Play detective and put your machine learning skills to use by building an algorithm to identify Enron Employees who may have committed fraud based on the public Enron financial and email dataset.
Your submission will contain several files: the code/classifier you create and some written documentation of your work. We will evaluate your project according to the rubric here; only projects that satisfy all "meets expectations" items will pass. Please self-evaluate before you submit! If you don't think your project meets all the criteria, the project evaluator likely won't either.
Ready to submit your project? Go back to your Udacity Home, click on the project, and follow the instructions to submit!
- You can either send us a GitHub link of the files or upload a compressed directory (zip file).
- Inside the zip folder include a text file with a list of Web sites, books, forums, blog posts, GitHub repositories etc that you referred to or used in this submission (Add N/A if you did not use such resources). It can take us up to a week to grade the project, but in most cases it is much faster. You will receive an email when your submission has been reviewed.

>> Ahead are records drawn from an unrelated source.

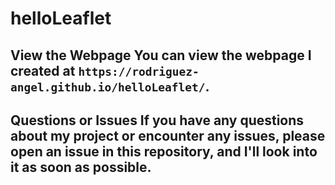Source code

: # helloLeaflet

## View the Webpage You can view the webpage I created at `https://rodriguez-angel.github.io/helloLeaflet/`.

## Questions or Issues If you have any questions about my project or encounter any issues, please open an issue in this repository, and I'll look into it as soon as possible. 

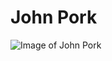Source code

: # John Pork

![Image of John Pork](https://static.wikia.nocookie.net/koppieverse/images/2/2a/JP.png/revision/latest?cb=20250228160704)
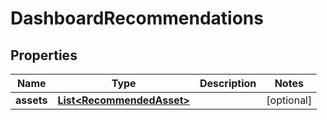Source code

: # DashboardRecommendations

## Properties
Name | Type | Description | Notes
------------ | ------------- | ------------- | -------------
**assets** | [**List&lt;RecommendedAsset&gt;**](RecommendedAsset.md) |  |  [optional]
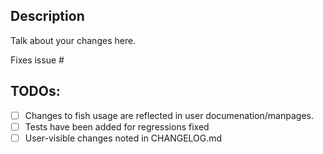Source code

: ## Description

Talk about your changes here.

Fixes issue #

## TODOs:
<!-- Just check off what what we know been done so far. We can help you with this stuff. -->
- [ ] Changes to fish usage are reflected in user documenation/manpages.
- [ ] Tests have been added for regressions fixed
- [ ] User-visible changes noted in CHANGELOG.md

If you are having any problems submitting your project or wish to check on the status of your submission, please email us at [email protected].
When making your classifier, you will create three pickle files (my_dataset.pkl, my_classifier.pkl, my_feature_list.pkl). The project evaluator will test these using the tester.py script. You are encouraged to use this script before submitting to gauge if your performance is good enough. You should also include your modified poi_id.py file in case of any issues with running your code or to verify what is reported in your question responses (see next paragraph). Notably, we should be able to run poi_id.py to generate the three pickle files that reflect your final algorithm, without needing to modify the script in any way.
If you have intermediate code that you would like to provide as supplemental materials, it is encouraged for you to save them in files separate from poi_id.py. If you do so, be sure to provide a readme file that explains what each file is for. If you used a Jupyter notebook to work on the project, make sure that your finished code is transferred to the poi_id.py script to generate your final work.
Document the work you've done by answering (in about one or two paragraphs each) the questions found here. You can write your answers in a PDF, text/markdown file, HTML, or similar format. The responses in your documentation should allow a reviewer to understand and follow the steps you took in your project and to verify your understanding of the methods you have performed.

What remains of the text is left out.